Sözlüklerimizde tanımlama ve tanıklama uygulamalarının ele alınıp tartışılması; çağımızın sözlük bilimi yöntemleri ve ilkeleri doğrultusunda sözlüklerimizin tanım ve tanık bölümlerinin değerlendirilmesi Türk sözlükçülüğünde yeni ufukların açılmasını sağlamıştır. Özellikle Türkçe Sözlük’te sözcük türlerine ve kullanım alanlarına göre sözcüklerin tanımlanması ve tanıklanması üzerine sunulan bildiriler, gerçekleştirilen açık oturumlar, yapılan tartışmalar Türkçe Sözlük’ün yeni baskısının hazırlıklarına da katkıda bulunacaktır.

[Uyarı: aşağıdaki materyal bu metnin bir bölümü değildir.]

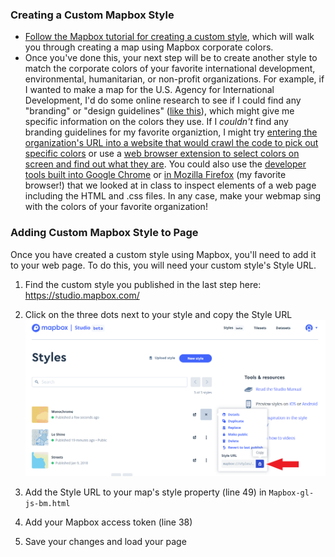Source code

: ### Creating a Custom Mapbox Style
- [Follow the Mapbox tutorial for creating a custom style](https://docs.mapbox.com/help/tutorials/create-a-custom-style/?utm_medium=sem&utm_source=google&utm_campaign=sem%7Cgoogle%7Cbrand%7Cchko-googlesearch-pr01-dynamicsearchcampaign-nb.broad-all-landingpage-search&utm_term=brand&utm_content=chko-googlesearch-pr01-dynamicsearchcampaign-nb.broad-all-landingpage-search&gclid=Cj0KCQiA-bjyBRCcARIsAFboWg0c06wf34jAP1XV8i53wUBsfaO3P-sB5wC7sPMMxcgBtUjstEN5330aAuPhEALw_wcB), which will walk you through creating a map using Mapbox corporate colors. 
- Once you've done this, your next step will be to create another style to match the corporate colors of your favorite international development, environmental, humanitarian, or non-profit organizations. For example, if I wanted to make a map for the U.S. Agency for International Development, I'd do some online research to see if I could find any "branding" or "design guidelines" ([like this](https://www.usaid.gov/sites/default/files/documents/1869/USAID_GSM-02_04_2020.pdf)), which might give me specific information on the colors they use. If I *couldn't* find any branding guidelines for my favorite organiztion, I might try [entering the organization's URL into a website that would crawl the code to pick out specific colors](https://www.colorcombos.com/grabcolors.html) or use a [web browser extension to select colors on screen and find out what they are](https://chrome.google.com/webstore/detail/eye-dropper/hmdcmlfkchdmnmnmheododdhjedfccka?hl=en). You could also use the [developer tools built into Google Chrome](https://developers.google.com/web/tools/chrome-devtools/) or [in Mozilla Firefox](https://developer.mozilla.org/en-US/docs/Tools) (my favorite browser!) that we looked at in class to inspect elements of a web page including the HTML and .css files. In any case, make your webmap sing with the colors of your favorite organization!

### Adding Custom Mapbox Style to Page
Once you have created a custom style using Mapbox, you'll need to add it to your web page. To do this, you will need your custom style's Style URL. 

1. Find the custom style you published in the last step here: https://studio.mapbox.com/

2. Click on the three dots next to your style and copy the Style URL 
![image](images/style-url.png)

3. Add the Style URL to your map's style property (line 49) in `Mapbox-gl-js-bm.html`

4. Add your Mapbox access token (line 38)

5. Save your changes and load your page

Genç meslektaşlarımızın sözlük bilimi alanında çalışmaya yönlendirmek amacıyla Türkçe Sözlük’te isim, sıfat, zarf vb. sözcük türlerinin, deyim ve atasözlerinin, birleşik sözcüklerin, argo,  kaba konuşma, hakaret yollu vb. Türkçe Sözlük’te yer alan kullanım türlerinin; anatomi, bitki bilimi, felsefe, tıp, tiyatro vb. Türkçe Sözlük’te yer alan bilim, sanat ve spor terimlerinin tanımlanmalarının ve tanıklanmalarının beyin fırtınası biçiminde tartışılması toplantının amacına uygun gerçekleştirilmesini sağlamıştır.

Anlamlandırma içerisinde gönderme ilkeleri de bildirilere konu edinilebilir. Örneğin halk ağzında geçen bir sözün ölçünlü dildeki bir söze gönderilmesi durumunda izlenilen yöntemlerin ve farklı uygulamaların tartışılması sözlükçülüğümüz açısından yararlı olmuştur.

Örnek seçiminde edebî eserlerin türleri, yazar yelpazesi, örneklerden anlam çıkarım yöntemleri, örneklerin sözcük türünün belirlenmesindeki yeri, tanıklama yöntemleri ve ilkeleri üzerine değerlendirmeler de toplantının kapsamı içerisinde ele alınmıştır.

Bütün bu alt başlıklar göz önüne alındığında toplantımızda Türk sözlükçülüğünde tanımlama ve tanıklama üzerine sunulan bildiriler, Türk sözlükçülüğü alanında başvuru kaynağı niteliğini kazanacak ortak kitabın bölümlerini oluşturacaktır.